§ **ABOUT THIS TASK**:
Print the full set of records below, character for character and picture-free.
=== RECORDS SHOWN ===
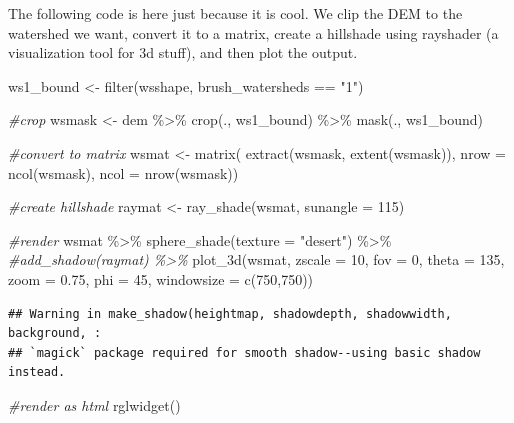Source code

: \documentclass[
]{book}
\newenvironment{Shaded}{\begin{snugshade}}{\end{snugshade}}
\newcommand{\AttributeTok}[1]{\textcolor[rgb]{0.77,0.63,0.00}{#1}}
\newcommand{\CommentTok}[1]{\textcolor[rgb]{0.56,0.35,0.01}{\textit{#1}}}
\newcommand{\DecValTok}[1]{\textcolor[rgb]{0.00,0.00,0.81}{#1}}
\newcommand{\FloatTok}[1]{\textcolor[rgb]{0.00,0.00,0.81}{#1}}
\newcommand{\FunctionTok}[1]{\textcolor[rgb]{0.00,0.00,0.00}{#1}}
\newcommand{\NormalTok}[1]{#1}
\newcommand{\OtherTok}[1]{\textcolor[rgb]{0.56,0.35,0.01}{#1}}
\newcommand{\SpecialCharTok}[1]{\textcolor[rgb]{0.00,0.00,0.00}{#1}}
\newcommand{\StringTok}[1]{\textcolor[rgb]{0.31,0.60,0.02}{#1}}
\begin{document}
The following code is here just because it is cool. We clip the DEM to the watershed we want, convert it to a matrix, create a hillshade using rayshader (a visualization tool for 3d stuff), and then plot the output.

\begin{Shaded}
\begin{Highlighting}[]
\NormalTok{ws1\_bound }\OtherTok{\textless{}{-}} \FunctionTok{filter}\NormalTok{(wsshape, brush\_watersheds }\SpecialCharTok{==} \StringTok{"1"}\NormalTok{)}

\CommentTok{\#crop}
\NormalTok{wsmask }\OtherTok{\textless{}{-}}\NormalTok{ dem }\SpecialCharTok{\%\textgreater{}\%}
  \FunctionTok{crop}\NormalTok{(., ws1\_bound) }\SpecialCharTok{\%\textgreater{}\%}
  \FunctionTok{mask}\NormalTok{(., ws1\_bound)}

\CommentTok{\#convert to matrix}
\NormalTok{wsmat }\OtherTok{\textless{}{-}} \FunctionTok{matrix}\NormalTok{(}
  \FunctionTok{extract}\NormalTok{(wsmask, }\FunctionTok{extent}\NormalTok{(wsmask)),}
  \AttributeTok{nrow =} \FunctionTok{ncol}\NormalTok{(wsmask),}
  \AttributeTok{ncol =} \FunctionTok{nrow}\NormalTok{(wsmask))}

\CommentTok{\#create hillshade}
\NormalTok{raymat }\OtherTok{\textless{}{-}} \FunctionTok{ray\_shade}\NormalTok{(wsmat, }\AttributeTok{sunangle =} \DecValTok{115}\NormalTok{)}

\CommentTok{\#render}
\NormalTok{wsmat }\SpecialCharTok{\%\textgreater{}\%}
  \FunctionTok{sphere\_shade}\NormalTok{(}\AttributeTok{texture =} \StringTok{"desert"}\NormalTok{) }\SpecialCharTok{\%\textgreater{}\%}
  \CommentTok{\#add\_shadow(raymat) \%\textgreater{}\%}
  \FunctionTok{plot\_3d}\NormalTok{(wsmat, }\AttributeTok{zscale =} \DecValTok{10}\NormalTok{, }\AttributeTok{fov =} \DecValTok{0}\NormalTok{, }\AttributeTok{theta =} \DecValTok{135}\NormalTok{, }\AttributeTok{zoom =} \FloatTok{0.75}\NormalTok{, }\AttributeTok{phi =} \DecValTok{45}\NormalTok{,}
          \AttributeTok{windowsize =} \FunctionTok{c}\NormalTok{(}\DecValTok{750}\NormalTok{,}\DecValTok{750}\NormalTok{))}
\end{Highlighting}
\end{Shaded}

\begin{verbatim}
## Warning in make_shadow(heightmap, shadowdepth, shadowwidth, background, :
## `magick` package required for smooth shadow--using basic shadow instead.
\end{verbatim}

\begin{Shaded}
\begin{Highlighting}[]
\CommentTok{\#render as html}
\FunctionTok{rglwidget}\NormalTok{()}
\end{Highlighting}
\end{Shaded}
\end{document}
===
§ **SOLUTION TO THIS EXERCISE**:
Source code

: \documentclass[
]{book}
\newenvironment{Shaded}{\begin{snugshade}}{\end{snugshade}}
\newcommand{\AttributeTok}[1]{\textcolor[rgb]{0.77,0.63,0.00}{#1}}
\newcommand{\CommentTok}[1]{\textcolor[rgb]{0.56,0.35,0.01}{\textit{#1}}}
\newcommand{\DecValTok}[1]{\textcolor[rgb]{0.00,0.00,0.81}{#1}}
\newcommand{\FloatTok}[1]{\textcolor[rgb]{0.00,0.00,0.81}{#1}}
\newcommand{\FunctionTok}[1]{\textcolor[rgb]{0.00,0.00,0.00}{#1}}
\newcommand{\NormalTok}[1]{#1}
\newcommand{\OtherTok}[1]{\textcolor[rgb]{0.56,0.35,0.01}{#1}}
\newcommand{\SpecialCharTok}[1]{\textcolor[rgb]{0.00,0.00,0.00}{#1}}
\newcommand{\StringTok}[1]{\textcolor[rgb]{0.31,0.60,0.02}{#1}}
\begin{document}
The following code is here just because it is cool. We clip the DEM to the watershed we want, convert it to a matrix, create a hillshade using rayshader (a visualization tool for 3d stuff), and then plot the output.

\begin{Shaded}
\begin{Highlighting}[]
\NormalTok{ws1\_bound }\OtherTok{\textless{}{-}} \FunctionTok{filter}\NormalTok{(wsshape, brush\_watersheds }\SpecialCharTok{==} \StringTok{"1"}\NormalTok{)}

\CommentTok{\#crop}
\NormalTok{wsmask }\OtherTok{\textless{}{-}}\NormalTok{ dem }\SpecialCharTok{\%\textgreater{}\%}
  \FunctionTok{crop}\NormalTok{(., ws1\_bound) }\SpecialCharTok{\%\textgreater{}\%}
  \FunctionTok{mask}\NormalTok{(., ws1\_bound)}

\CommentTok{\#convert to matrix}
\NormalTok{wsmat }\OtherTok{\textless{}{-}} \FunctionTok{matrix}\NormalTok{(}
  \FunctionTok{extract}\NormalTok{(wsmask, }\FunctionTok{extent}\NormalTok{(wsmask)),}
  \AttributeTok{nrow =} \FunctionTok{ncol}\NormalTok{(wsmask),}
  \AttributeTok{ncol =} \FunctionTok{nrow}\NormalTok{(wsmask))}

\CommentTok{\#create hillshade}
\NormalTok{raymat }\OtherTok{\textless{}{-}} \FunctionTok{ray\_shade}\NormalTok{(wsmat, }\AttributeTok{sunangle =} \DecValTok{115}\NormalTok{)}

\CommentTok{\#render}
\NormalTok{wsmat }\SpecialCharTok{\%\textgreater{}\%}
  \FunctionTok{sphere\_shade}\NormalTok{(}\AttributeTok{texture =} \StringTok{"desert"}\NormalTok{) }\SpecialCharTok{\%\textgreater{}\%}
  \CommentTok{\#add\_shadow(raymat) \%\textgreater{}\%}
  \FunctionTok{plot\_3d}\NormalTok{(wsmat, }\AttributeTok{zscale =} \DecValTok{10}\NormalTok{, }\AttributeTok{fov =} \DecValTok{0}\NormalTok{, }\AttributeTok{theta =} \DecValTok{135}\NormalTok{, }\AttributeTok{zoom =} \FloatTok{0.75}\NormalTok{, }\AttributeTok{phi =} \DecValTok{45}\NormalTok{,}
          \AttributeTok{windowsize =} \FunctionTok{c}\NormalTok{(}\DecValTok{750}\NormalTok{,}\DecValTok{750}\NormalTok{))}
\end{Highlighting}
\end{Shaded}

\begin{verbatim}
## Warning in make_shadow(heightmap, shadowdepth, shadowwidth, background, :
## `magick` package required for smooth shadow--using basic shadow instead.
\end{verbatim}

\begin{Shaded}
\begin{Highlighting}[]
\CommentTok{\#render as html}
\FunctionTok{rglwidget}\NormalTok{()}
\end{Highlighting}
\end{Shaded}
\end{document}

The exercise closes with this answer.